9 July 2020John 6:52-59
'He who eats my flesh and drinks my blood abides in me, and I in him.' (v. 56)
Psalm: Psalm 72
Here we have Jesus continuing his discussion with the Jews and we are told that this happened in the synagogue in Capernaum. For those who have been brought up with Christian imagery and language, the words of this passage are familiar and evoke for us the words of the Eucharist or communion or even the opening words of John’s Gospel, "The Word became flesh." For the devout Jews in the synagogue Jesus’ language is offensive and blasphemous. According to the prescriptions of Leviticus (Leviticus 17:10-14), a Jew must never drink blood.
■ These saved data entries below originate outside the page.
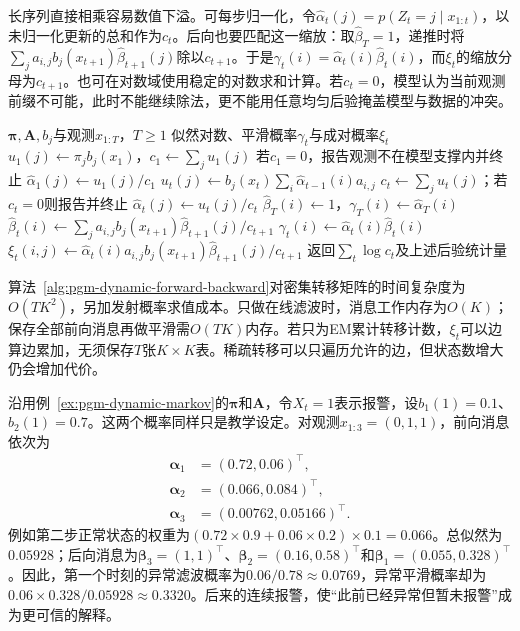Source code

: 长序列直接相乘容易数值下溢。可每步归一化，令$\widehat\alpha_t(j)=p(Z_t=j\mid x_{1:t})$，以未归一化更新的总和作为$c_t$。后向也要匹配这一缩放：取$\widehat\beta_T=1$，递推时将$\sum_j a_{i,j}b_j(x_{t+1})\widehat\beta_{t+1}(j)$除以$c_{t+1}$。于是$\gamma_t(i)=\widehat\alpha_t(i)\widehat\beta_t(i)$，而$\xi_t$的缩放分母为$c_{t+1}$。也可在对数域使用稳定的对数求和计算。若$c_t=0$，模型认为当前观测前缀不可能，此时不能继续除法，更不能用任意均匀后验掩盖模型与数据的冲突。

\begin{algorithm}
  \label{alg:pgm-dynamic-forward-backward}
  \begin{algorithmic}[1]
    \Require $\bm{\pi},\bm{A},b_j$与观测$x_{1:T}$，$T\geq1$
    \Ensure 似然对数、平滑概率$\gamma_t$与成对概率$\xi_t$
    \State $u_1(j)\gets\pi_jb_j(x_1)$，$c_1\gets\sum_j u_1(j)$
    \State 若$c_1=0$，报告观测不在模型支撑内并终止
    \State $\widehat\alpha_1(j)\gets u_1(j)/c_1$
      \State $u_t(j)\gets b_j(x_t)\sum_i\widehat\alpha_{t-1}(i)a_{i,j}$
      \State $c_t\gets\sum_j u_t(j)$；若$c_t=0$则报告并终止
      \State $\widehat\alpha_t(j)\gets u_t(j)/c_t$
    \EndFor
    \State $\widehat\beta_T(i)\gets1$，$\gamma_T(i)\gets\widehat\alpha_T(i)$
      \State $\widehat\beta_t(i)\gets
        \sum_j a_{i,j}b_j(x_{t+1})\widehat\beta_{t+1}(j)/c_{t+1}$
      \State $\gamma_t(i)\gets\widehat\alpha_t(i)\widehat\beta_t(i)$
      \State $\xi_t(i,j)\gets
        \widehat\alpha_t(i)a_{i,j}b_j(x_{t+1})
        \widehat\beta_{t+1}(j)/c_{t+1}$
    \EndFor
    \State 返回$\sum_t\log c_t$及上述后验统计量
  \end{algorithmic}
\end{algorithm}

算法~\ref{alg:pgm-dynamic-forward-backward}对密集转移矩阵的时间复杂度为$O(TK^2)$，另加发射概率求值成本。只做在线滤波时，消息工作内存为$O(K)$；保存全部前向消息再做平滑需$O(TK)$内存。若只为EM累计转移计数，$\xi_t$可以边算边累加，无须保存$T$张$K\times K$表。稀疏转移可以只遍历允许的边，但状态数增大仍会增加代价。

\begin{example}[报警证据怎样改变过去的判断]
  \label{ex:pgm-dynamic-hmm}
  沿用例~\ref{ex:pgm-dynamic-markov}的$\bm{\pi}$和$\bm{A}$，令$X_t=1$表示报警，设$b_1(1)=0.1$、$b_2(1)=0.7$。这两个概率同样只是教学设定。对观测$x_{1:3}=(0,1,1)$，前向消息依次为
  \[
    \begin{aligned}
      \bm{\alpha}_1&=(0.72,0.06)^\top,\\
      \bm{\alpha}_2&=(0.066,0.084)^\top,\\
      \bm{\alpha}_3&=(0.00762,0.05166)^\top.
    \end{aligned}
  \]
  例如第二步正常状态的权重为$(0.72\times0.9+0.06\times0.2)\times0.1=0.066$。总似然为$0.05928$；后向消息为$\bm{\beta}_3=(1,1)^\top$、$\bm{\beta}_2=(0.16,0.58)^\top$和$\bm{\beta}_1=(0.055,0.328)^\top$。因此，第一个时刻的异常滤波概率为$0.06/0.78\approx0.0769$，异常平滑概率却为$0.06\times0.328/0.05928\approx0.3320$。后来的连续报警，使“此前已经异常但暂未报警”成为更可信的解释。
\end{example}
The complex kosher butchering rules are there to ensure that no blood remains in any animal whose flesh is to be eaten.
This language of eating and drinking is not just metaphorical or spiritualised language. As with Paul in 1 Corinthians 10 and 11 the language is crudely physical – the words used for eat could as well be translated ‘chew’ or ‘munch'. Perhaps that vocabulary gives us an insight into how uncomfortable these words were for the hearers.
For us, with the benefit of hindsight, the use of the word ‘flesh’ brings the crucifixion to mind and the understanding that eternal life is not without a death. I think we can sympathise with the ‘Jews’ as they try to make sense of what Jesus is saying.
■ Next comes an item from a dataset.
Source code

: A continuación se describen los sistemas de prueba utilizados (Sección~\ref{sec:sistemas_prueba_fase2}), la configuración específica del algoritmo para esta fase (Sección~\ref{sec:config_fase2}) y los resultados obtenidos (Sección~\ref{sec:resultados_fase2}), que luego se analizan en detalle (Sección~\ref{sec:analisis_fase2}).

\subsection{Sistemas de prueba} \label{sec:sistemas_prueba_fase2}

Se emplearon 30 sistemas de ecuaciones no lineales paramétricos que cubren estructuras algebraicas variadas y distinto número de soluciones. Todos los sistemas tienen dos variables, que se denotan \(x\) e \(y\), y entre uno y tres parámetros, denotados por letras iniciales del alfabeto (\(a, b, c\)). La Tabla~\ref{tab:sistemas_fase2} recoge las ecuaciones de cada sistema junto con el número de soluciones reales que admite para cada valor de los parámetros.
Verse 51 gives a new dimension to the discourse in which believers are drawn into sharing the death of Jesus when they eat and drink in faith.
- There is still a vigorous debate over what John means in this passage – do they have a Eucharistic flavour or are we reading back into the passage? Some ask whether these words replace the words of institution for communion which are found in other Gospels? What are your thoughts about that?
- Some critics over the centuries have accused Christians of cannibalism as they celebrate communion. How would you counter this criticism?